This attempt to severely limit coverage had a particularly perverse effect in the HIV field. When Canada first started mandatory HIV testing for all immigrants, long-term visitors and refugees (notably under the Liberal government of the day), there was a Ministerial undertaking that HIV would not be considered as a “danger to public health” (it isn't contagious like, for example, tuberculosis), but admission or refusal of people testing positive for HIV would be determined on the basis of an evaluation of the burden they might represent for the health care system. That determination doesn't apply to refugees, as they are covered by international treaties we have signed that require us to offer protection to them.

So therein lies the catch-22 in HIV: HIV treatments would be covered by the federal government under the Federal Interim Health Plan because HIV is a danger to public health.
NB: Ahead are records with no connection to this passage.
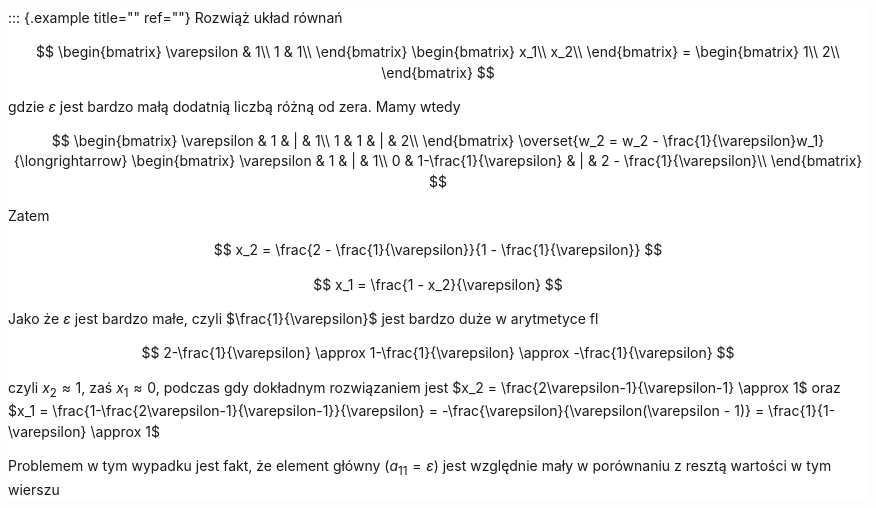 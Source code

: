 ::: {.example title="" ref=""}
Rozwiąż układ równań

$$
  \begin{bmatrix}
    \varepsilon & 1\\
    1 & 1\\
  \end{bmatrix} \begin{bmatrix}
    x_1\\
    x_2\\
  \end{bmatrix} = \begin{bmatrix}
    1\\
    2\\
  \end{bmatrix}
$$

gdzie $\varepsilon$ jest bardzo małą dodatnią liczbą różną od zera. Mamy wtedy

$$
  \begin{bmatrix}
    \varepsilon & 1 & | & 1\\
    1           & 1 & | & 2\\
  \end{bmatrix} \overset{w_2 = w_2 - \frac{1}{\varepsilon}w_1}{\longrightarrow}
  \begin{bmatrix}
    \varepsilon & 1                       & | & 1\\
    0           & 1-\frac{1}{\varepsilon} & | & 2 - \frac{1}{\varepsilon}\\
  \end{bmatrix}
$$

Zatem

$$
  x_2 = \frac{2 - \frac{1}{\varepsilon}}{1 - \frac{1}{\varepsilon}}
$$

$$
  x_1 = \frac{1 - x_2}{\varepsilon}
$$

Jako że $\varepsilon$ jest bardzo małe, czyli $\frac{1}{\varepsilon}$ jest
bardzo duże w arytmetyce fl

$$
  2-\frac{1}{\varepsilon} \approx
  1-\frac{1}{\varepsilon} \approx
  -\frac{1}{\varepsilon}
$$

czyli $x_2 \approx 1$, zaś $x_1 \approx 0$, podczas gdy dokładnym rozwiązaniem
jest $x_2 = \frac{2\varepsilon-1}{\varepsilon-1} \approx 1$ oraz
$x_1 = \frac{1-\frac{2\varepsilon-1}{\varepsilon-1}}{\varepsilon} =
-\frac{\varepsilon}{\varepsilon(\varepsilon - 1)} = \frac{1}{1-\varepsilon}
\approx 1$

Problemem w tym wypadku jest fakt, że element główny ($a_{11} = \varepsilon$)
jest względnie mały w porównaniu z resztą wartości w tym wierszu
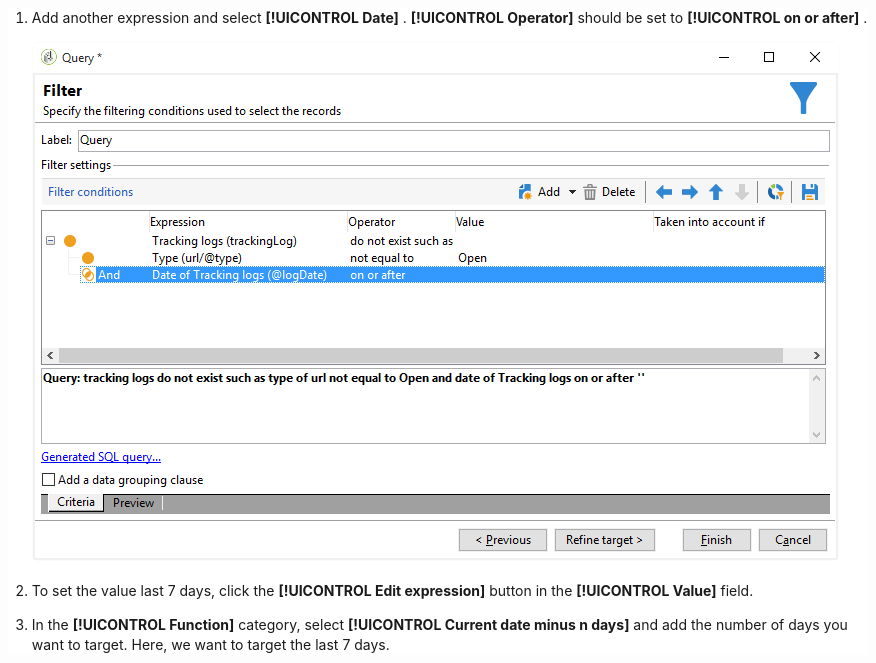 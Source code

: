 1. Add another expression and select **[!UICONTROL Date]** . **[!UICONTROL Operator]** should be set to **[!UICONTROL on or after]** .

   ![](assets/query_open_3.png)

1. To set the value last 7 days, click the **[!UICONTROL Edit expression]** button in the **[!UICONTROL Value]** field.
1. In the **[!UICONTROL Function]** category, select **[!UICONTROL Current date minus n days]** and add the number of days you want to target. Here, we want to target the last 7 days.
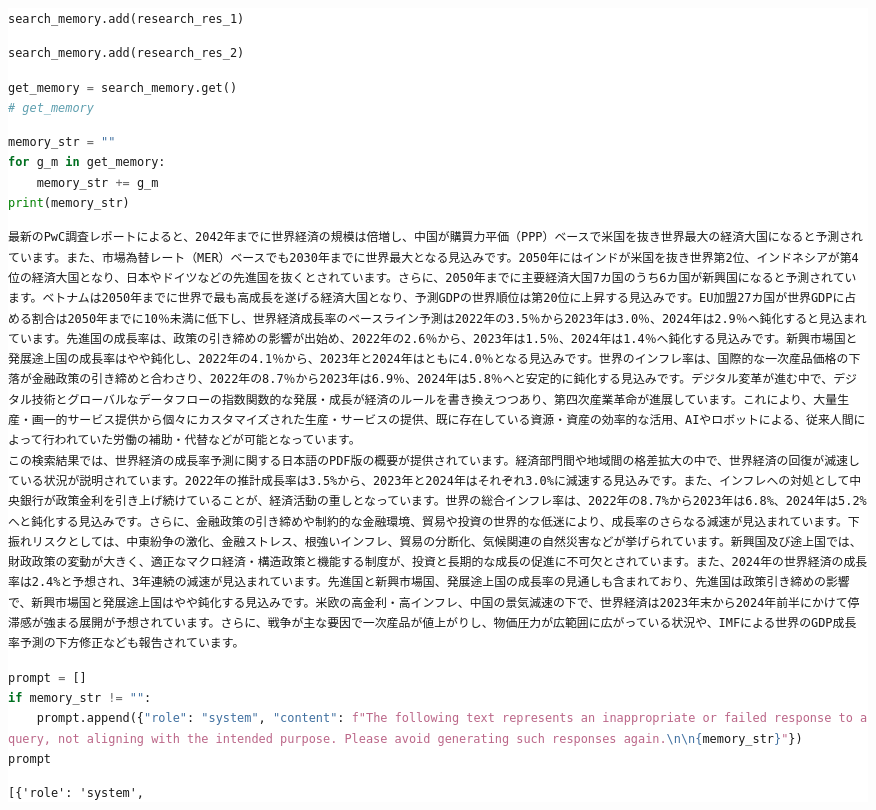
 ```python
search_memory.add(research_res_1)
```


```python
search_memory.add(research_res_2)
```


```python
get_memory = search_memory.get()
# get_memory
```


```python
memory_str = ""
for g_m in get_memory:
    memory_str += g_m
print(memory_str)
```

    最新のPwC調査レポートによると、2042年までに世界経済の規模は倍増し、中国が購買力平価（PPP）ベースで米国を抜き世界最大の経済大国になると予測されています。また、市場為替レート（MER）ベースでも2030年までに世界最大となる見込みです。2050年にはインドが米国を抜き世界第2位、インドネシアが第4位の経済大国となり、日本やドイツなどの先進国を抜くとされています。さらに、2050年までに主要経済大国7カ国のうち6カ国が新興国になると予測されています。ベトナムは2050年までに世界で最も高成長を遂げる経済大国となり、予測GDPの世界順位は第20位に上昇する見込みです。EU加盟27カ国が世界GDPに占める割合は2050年までに10％未満に低下し、世界経済成長率のベースライン予測は2022年の3.5％から2023年は3.0％、2024年は2.9％へ鈍化すると見込まれています。先進国の成長率は、政策の引き締めの影響が出始め、2022年の2.6％から、2023年は1.5％、2024年は1.4％へ鈍化する見込みです。新興市場国と発展途上国の成長率はやや鈍化し、2022年の4.1％から、2023年と2024年はともに4.0％となる見込みです。世界のインフレ率は、国際的な一次産品価格の下落が金融政策の引き締めと合わさり、2022年の8.7％から2023年は6.9％、2024年は5.8％へと安定的に鈍化する見込みです。デジタル変革が進む中で、デジタル技術とグローバルなデータフローの指数関数的な発展・成長が経済のルールを書き換えつつあり、第四次産業革命が進展しています。これにより、大量生産・画一的サービス提供から個々にカスタマイズされた生産・サービスの提供、既に存在している資源・資産の効率的な活用、AIやロボットによる、従来人間によって行われていた労働の補助・代替などが可能となっています。
    この検索結果では、世界経済の成長率予測に関する日本語のPDF版の概要が提供されています。経済部門間や地域間の格差拡大の中で、世界経済の回復が減速している状況が説明されています。2022年の推計成長率は3.5%から、2023年と2024年はそれぞれ3.0%に減速する見込みです。また、インフレへの対処として中央銀行が政策金利を引き上げ続けていることが、経済活動の重しとなっています。世界の総合インフレ率は、2022年の8.7%から2023年は6.8%、2024年は5.2%へと鈍化する見込みです。さらに、金融政策の引き締めや制約的な金融環境、貿易や投資の世界的な低迷により、成長率のさらなる減速が見込まれています。下振れリスクとしては、中東紛争の激化、金融ストレス、根強いインフレ、貿易の分断化、気候関連の自然災害などが挙げられています。新興国及び途上国では、財政政策の変動が大きく、適正なマクロ経済・構造政策と機能する制度が、投資と長期的な成長の促進に不可欠とされています。また、2024年の世界経済の成長率は2.4%と予想され、3年連続の減速が見込まれています。先進国と新興市場国、発展途上国の成長率の見通しも含まれており、先進国は政策引き締めの影響で、新興市場国と発展途上国はやや鈍化する見込みです。米欧の高金利・高インフレ、中国の景気減速の下で、世界経済は2023年末から2024年前半にかけて停滞感が強まる展開が予想されています。さらに、戦争が主な要因で一次産品が値上がりし、物価圧力が広範囲に広がっている状況や、IMFによる世界のGDP成長率予測の下方修正なども報告されています。
    



```python
prompt = []
if memory_str != "":
    prompt.append({"role": "system", "content": f"The following text represents an inappropriate or failed response to a query, not aligning with the intended purpose. Please avoid generating such responses again.\n\n{memory_str}"})
prompt
```




    [{'role': 'system', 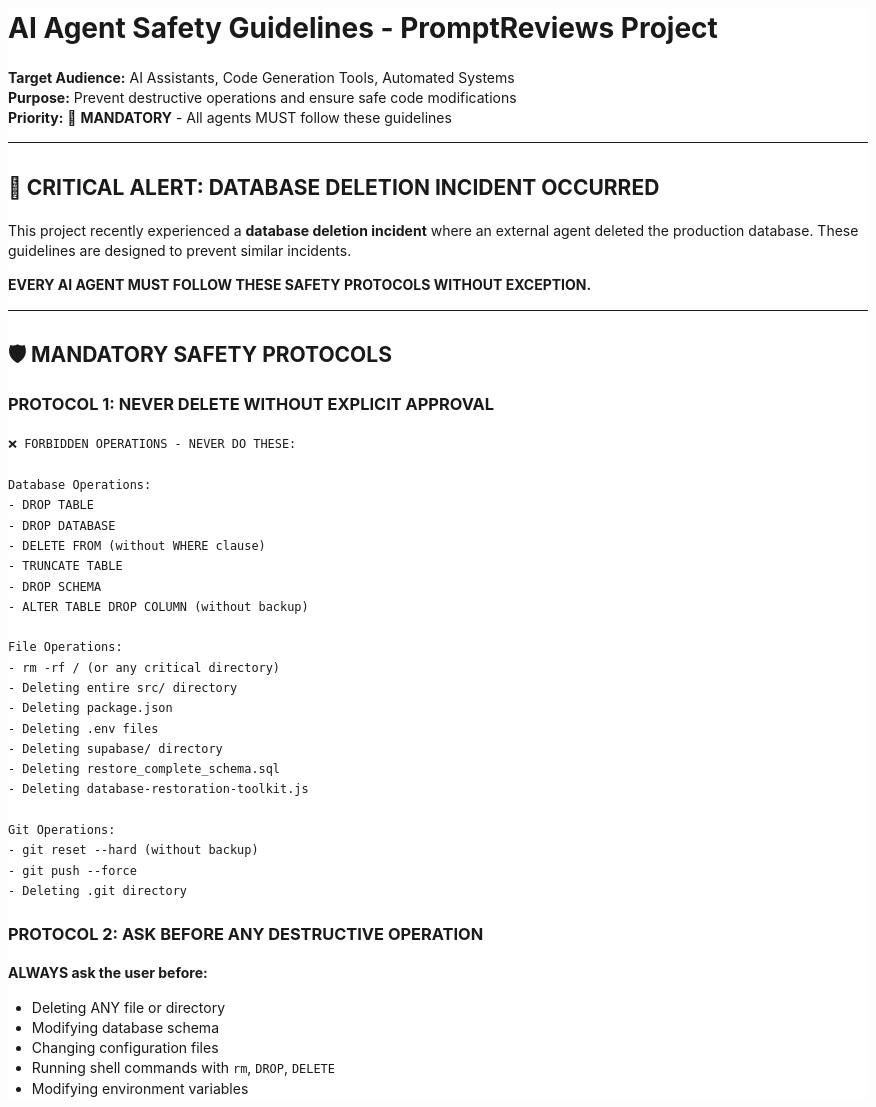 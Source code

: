 # AI Agent Safety Guidelines - PromptReviews Project

**Target Audience:** AI Assistants, Code Generation Tools, Automated Systems  
**Purpose:** Prevent destructive operations and ensure safe code modifications  
**Priority:** 🚨 **MANDATORY** - All agents MUST follow these guidelines  

---

## 🚨 **CRITICAL ALERT: DATABASE DELETION INCIDENT OCCURRED**

This project recently experienced a **database deletion incident** where an external agent deleted the production database. These guidelines are designed to prevent similar incidents.

**EVERY AI AGENT MUST FOLLOW THESE SAFETY PROTOCOLS WITHOUT EXCEPTION.**

---

## 🛡️ **MANDATORY SAFETY PROTOCOLS**

### **PROTOCOL 1: NEVER DELETE WITHOUT EXPLICIT APPROVAL**

```
❌ FORBIDDEN OPERATIONS - NEVER DO THESE:

Database Operations:
- DROP TABLE
- DROP DATABASE  
- DELETE FROM (without WHERE clause)
- TRUNCATE TABLE
- DROP SCHEMA
- ALTER TABLE DROP COLUMN (without backup)

File Operations:
- rm -rf / (or any critical directory)
- Deleting entire src/ directory
- Deleting package.json
- Deleting .env files
- Deleting supabase/ directory
- Deleting restore_complete_schema.sql
- Deleting database-restoration-toolkit.js

Git Operations:
- git reset --hard (without backup)
- git push --force
- Deleting .git directory
```

### **PROTOCOL 2: ASK BEFORE ANY DESTRUCTIVE OPERATION**

**ALWAYS ask the user before:**
- Deleting ANY file or directory
- Modifying database schema
- Changing configuration files
- Running shell commands with `rm`, `DROP`, `DELETE`
- Modifying environment variables
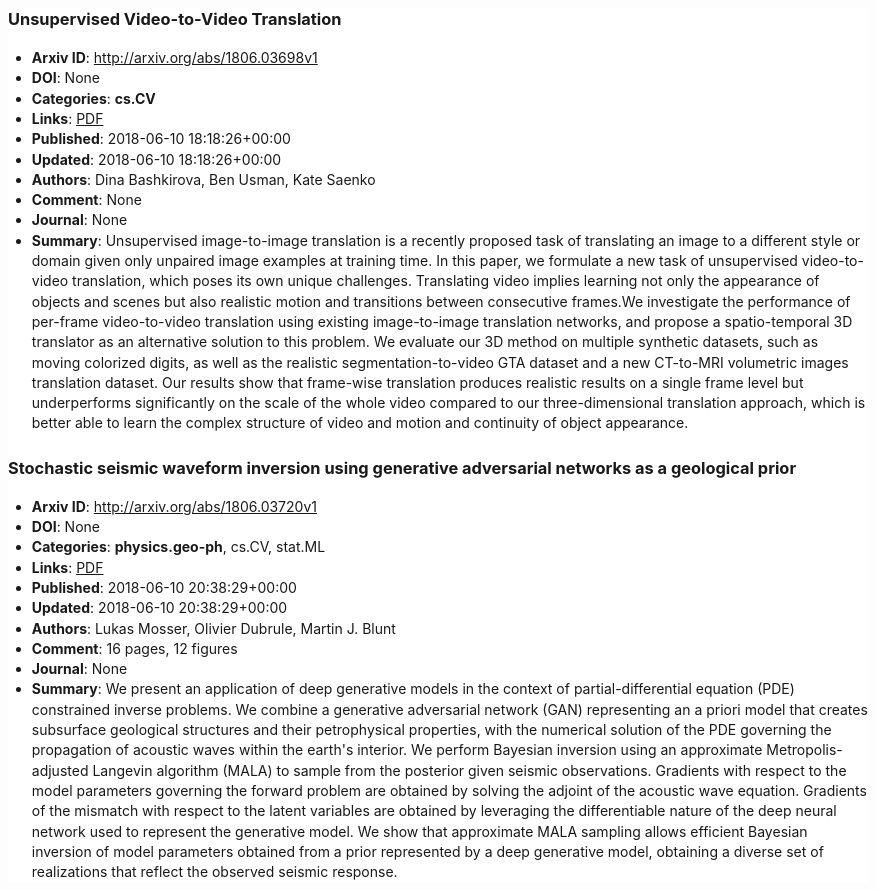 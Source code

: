 

### Unsupervised Video-to-Video Translation
- **Arxiv ID**: http://arxiv.org/abs/1806.03698v1
- **DOI**: None
- **Categories**: **cs.CV**
- **Links**: [PDF](http://arxiv.org/pdf/1806.03698v1)
- **Published**: 2018-06-10 18:18:26+00:00
- **Updated**: 2018-06-10 18:18:26+00:00
- **Authors**: Dina Bashkirova, Ben Usman, Kate Saenko
- **Comment**: None
- **Journal**: None
- **Summary**: Unsupervised image-to-image translation is a recently proposed task of translating an image to a different style or domain given only unpaired image examples at training time. In this paper, we formulate a new task of unsupervised video-to-video translation, which poses its own unique challenges. Translating video implies learning not only the appearance of objects and scenes but also realistic motion and transitions between consecutive frames.We investigate the performance of per-frame video-to-video translation using existing image-to-image translation networks, and propose a spatio-temporal 3D translator as an alternative solution to this problem. We evaluate our 3D method on multiple synthetic datasets, such as moving colorized digits, as well as the realistic segmentation-to-video GTA dataset and a new CT-to-MRI volumetric images translation dataset. Our results show that frame-wise translation produces realistic results on a single frame level but underperforms significantly on the scale of the whole video compared to our three-dimensional translation approach, which is better able to learn the complex structure of video and motion and continuity of object appearance.



### Stochastic seismic waveform inversion using generative adversarial networks as a geological prior
- **Arxiv ID**: http://arxiv.org/abs/1806.03720v1
- **DOI**: None
- **Categories**: **physics.geo-ph**, cs.CV, stat.ML
- **Links**: [PDF](http://arxiv.org/pdf/1806.03720v1)
- **Published**: 2018-06-10 20:38:29+00:00
- **Updated**: 2018-06-10 20:38:29+00:00
- **Authors**: Lukas Mosser, Olivier Dubrule, Martin J. Blunt
- **Comment**: 16 pages, 12 figures
- **Journal**: None
- **Summary**: We present an application of deep generative models in the context of partial-differential equation (PDE) constrained inverse problems. We combine a generative adversarial network (GAN) representing an a priori model that creates subsurface geological structures and their petrophysical properties, with the numerical solution of the PDE governing the propagation of acoustic waves within the earth's interior. We perform Bayesian inversion using an approximate Metropolis-adjusted Langevin algorithm (MALA) to sample from the posterior given seismic observations. Gradients with respect to the model parameters governing the forward problem are obtained by solving the adjoint of the acoustic wave equation. Gradients of the mismatch with respect to the latent variables are obtained by leveraging the differentiable nature of the deep neural network used to represent the generative model. We show that approximate MALA sampling allows efficient Bayesian inversion of model parameters obtained from a prior represented by a deep generative model, obtaining a diverse set of realizations that reflect the observed seismic response.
If we stood up to object to that characterization of HIV, we might be putting in jeopardy the coverage of certain people's treatment. If we said nothing, we might be seen as accepting that independent applicants for immigration with HIV might be excluded from the country because they represented a danger to public health.

We found out in the usual way that the government just wasn't listening anyway. We wrote to both the ministers of Health and of Immigration and got no answer from the latter and a form letter from the former telling us that this health benefit program was not in the jurisdiction of the Ministry of Health and she would not intervene.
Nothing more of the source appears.